The phrase "tak on the table" added another layer of offense that many immediately recognized. In 1987, police had claimed that a student activist detained in custody had simply collapsed and died after an interrogator slapped the table forcefully. The claim was a lie. The activist had been tortured to death. The word "tak"—the sound of something being struck—became shorthand for that official deception, a euphemism for brutality. Using it in a cheerful marketing campaign for coffee tumblers was not just insensitive; it was a second injury to a wound that had never fully healed.

Starbucks Korea pulled the campaign within hours. Shinsegae issued an apology, calling the marketing "inappropriate" and promising to review internal processes to prevent similar incidents. But the company went further: it fired Sohn Jeong-hyun, the chain's chief executive. Shinsegae's group chairman Chung Yong-jin called the campaign "an inexcusable mistake that trivialised the suffering and sacrifices of all those who have dedicated themselves to the democracy of this country." The speed of the dismissal suggested that the parent company understood the gravity of what had happened—not merely a marketing misstep, but a collision with the deepest historical trauma of the nation in which it operated. The question that lingered was whether the firing of one executive could truly account for how such a campaign had been conceived, approved, and launched in the first place.
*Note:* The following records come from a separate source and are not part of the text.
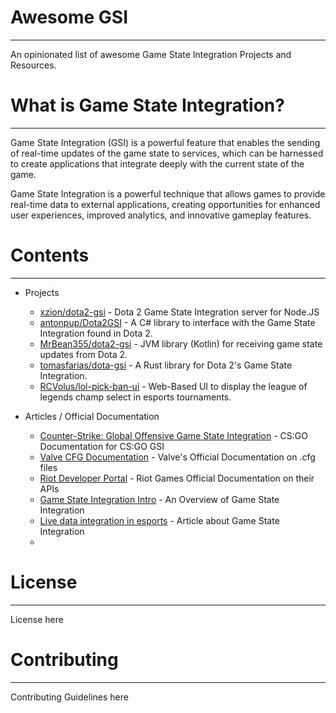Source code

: # Awesome GSI
---
An opinionated list of awesome Game State Integration Projects and Resources.

# What is Game State Integration?
---
Game State Integration (GSI) is a powerful feature that enables the sending of real-time updates of the game state to services, which can be harnessed to create applications that integrate deeply with the current state of the game.

Game State Integration is a powerful technique that allows games to provide real-time data to external applications, creating opportunities for enhanced user experiences, improved analytics, and innovative gameplay features. 

# Contents
---
- Projects
  - [xzion/dota2-gsi](https://github.com/xzion/dota2-gsi) - Dota 2 Game State Integration server for Node.JS
  - [antonpup/Dota2GSI](https://github.com/antonpup/Dota2GSI) - A C# library to interface with the Game State Integration found in Dota 2.
  - [MrBean355/dota2-gsi](https://github.com/MrBean355/dota2-gsi) - JVM library (Kotlin) for receiving game state updates from Dota 2.
  - [tomasfarias/dota-gsi](https://github.com/tomasfarias/dota-gsi) - A Rust library for Dota 2's Game State Integration.
  - [RCVolus/lol-pick-ban-ui](https://github.com/RCVolus/lol-pick-ban-ui) - Web-Based UI to display the league of legends champ select in esports tournaments.




- Articles / Official Documentation
  - [Counter-Strike: Global Offensive Game State Integration](https://developer.valvesoftware.com/wiki/Counter-Strike:_Global_Offensive_Game_State_Integration) - CS:GO Documentation for CS:GO GSI
  - [Valve CFG Documentation](https://developer.valvesoftware.com/wiki/CFG) - Valve's Official Documentation on .cfg files
  - [Riot Developer Portal](https://developer.riotgames.com/) - Riot Games Official Documentation on their APIs
  - [Game State Integration Intro](https://auo.nu/posts/game-state-integration-intro/) - An Overview of Game State Integration
  - [Live data integration in esports](https://blog.geertverhoeff.com/2021/02/22/live-data-integration-in-esports/) - Article about Game State Integration
  -  


# License
---
License here

# Contributing
---
Contributing Guidelines here



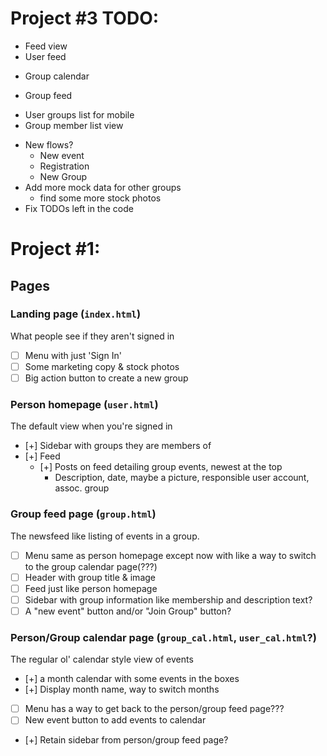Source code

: 
# Project #3 TODO:

- Feed view
- User feed
+ Group calendar
- Group feed
+ User groups list for mobile
+ Group member list view
- New flows?
    - New event
    - Registration
    - New Group
- Add more mock data for other groups
    + find some more stock photos
- Fix TODOs left in the code


# Project #1:

## Pages

### Landing page (`index.html`)
What people see if they aren't signed in
- [ ] Menu with just 'Sign In'
- [ ] Some marketing copy & stock photos
- [ ] Big action button to create a new group

### Person homepage (`user.html`)
The default view when you're signed in
- [+] Sidebar with groups they are members of
- [+] Feed
   - [+] Posts on feed detailing group events, newest at the top
        - Description, date, maybe a picture, responsible user account, assoc. group

### Group feed page (`group.html`)
The newsfeed like listing of events in a group.
- [ ] Menu same as person homepage except now with like a way to switch to the group calendar page(???)
- [ ] Header with group title & image
- [ ] Feed just like person homepage
- [ ] Sidebar with group information like membership and description text?
- [ ] A "new event" button and/or "Join Group" button?

### Person/Group calendar page (`group_cal.html`, `user_cal.html`?)
The regular ol' calendar style view of events
- [+] a month calendar with some events in the boxes
- [+] Display month name, way to switch months
- [ ] Menu has a way to get back to the person/group feed page???
- [ ] New event button to add events to calendar
- [+] Retain sidebar from person/group feed page?
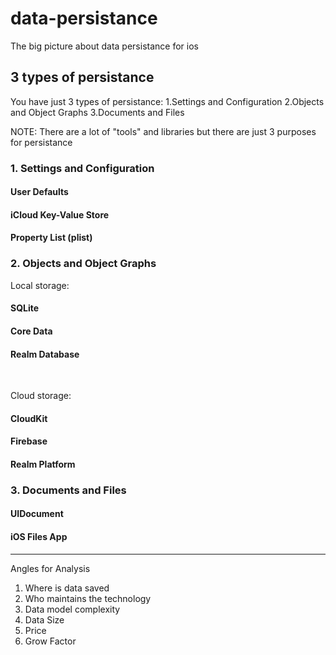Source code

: # data-persistance
The big picture about data persistance for ios


## 3 types of persistance
You have just 3 types of persistance: 
1.Settings and Configuration
2.Objects and Object Graphs
3.Documents and Files

NOTE: There are a lot of "tools" and libraries but there are just 3 purposes for persistance



### 1. Settings and Configuration

#### User Defaults
#### iCloud Key-Value Store
#### Property List (plist)


### 2. Objects and Object Graphs

Local storage:
#### SQLite
#### Core Data
#### Realm Database
<br>

Cloud storage:
#### CloudKit
#### Firebase
#### Realm Platform

### 3. Documents and Files
#### UIDocument

#### iOS Files App

---------------------------

Angles for Analysis
1. Where is data saved
2. Who maintains the technology
3. Data model complexity
4. Data Size
5. Price
6. Grow Factor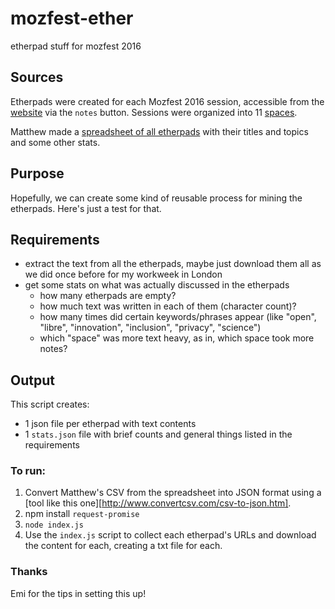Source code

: # mozfest-ether
etherpad stuff for mozfest 2016

## Sources

Etherpads were created for each Mozfest 2016 session, accessible from the [website](https://app.mozillafestival.org/) via the `notes` button. Sessions were organized into 11 [spaces](https://app.mozillafestival.org/#_spaces).

Matthew made a [spreadsheet of all etherpads](https://docs.google.com/spreadsheets/d/1917IgUyfj3-lw2W7aX2MaBPlNrQF0T0G5GeiLpw86rQ/edit?usp=sharing) with their titles and topics and some other stats.

## Purpose

Hopefully, we can create some kind of reusable process for mining the etherpads. Here's just a test for that.

## Requirements

* extract the text from all the etherpads, maybe just download them all as we did once before for my workweek in London
* get some stats on what was actually discussed in the etherpads
  * how many etherpads are empty?
  * how much text was written in each of them (character count)?
  * how many times did certain keywords/phrases appear (like "open", "libre", "innovation", "inclusion", "privacy", "science")
  * which "space" was more text heavy, as in, which space took more notes?
  
## Output

This script creates:

* 1 json file per etherpad with text contents
* 1 `stats.json` file with brief counts and general things listed in the requirements

### To run:

1. Convert Matthew's CSV from the spreadsheet into JSON format using a [tool like this one][http://www.convertcsv.com/csv-to-json.htm].
2. npm install `request-promise`
3. `node index.js`
4. Use the `index.js` script to collect each etherpad's URLs and download the content for each, creating a txt file for each. 


### Thanks

Emi for the tips in setting this up!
An inexcusable mistake that trivialised the suffering and sacrifices of all those who have dedicated themselves to the democracy of this country.
— Shinsegae group chairman Chung Yong-jin
I am outraged by such a low-class merchant's inhumane behaviour, which denies our country's values of basic human rights and democracy.
— President Lee Jae Myung
The Hearth Conversation Another angle on the story
Inventor

How does a major corporation launch something like this without anyone raising a hand?

Model

That's the question everyone's asking. It suggests either a complete breakdown in institutional memory about what May 18 means, or a catastrophic failure of oversight. Someone approved this campaign. Multiple people, probably.

Inventor

The phrase "tak on the table"—that's not accidental, is it?

Model

It's hard to know. But the fact that it echoes a 1987 police lie about torture makes it feel less like coincidence and more like compounded carelessness. Or worse.

Inventor

Why did the president himself respond?

Model

Because this isn't just about a coffee tumbler. May 18 is foundational to South Korea's entire democratic identity. It's the day hundreds died. Tanks rolled through a city. The president has to respond when a corporation appears to trivialize that.

Inventor

Did firing the CEO actually solve anything?

Model

It's a gesture of accountability, but it raises the real question: how did this get approved in the first place? One person's head rolling doesn't explain the institutional failure.

Inventor

What does Starbucks Korea look like now?

Model

Damaged, probably for a while. But Shinsegae moved fast—pulled the campaign, apologized, fired the CEO. That speed might matter. Whether it's enough depends on whether people believe it was truly a mistake or something darker.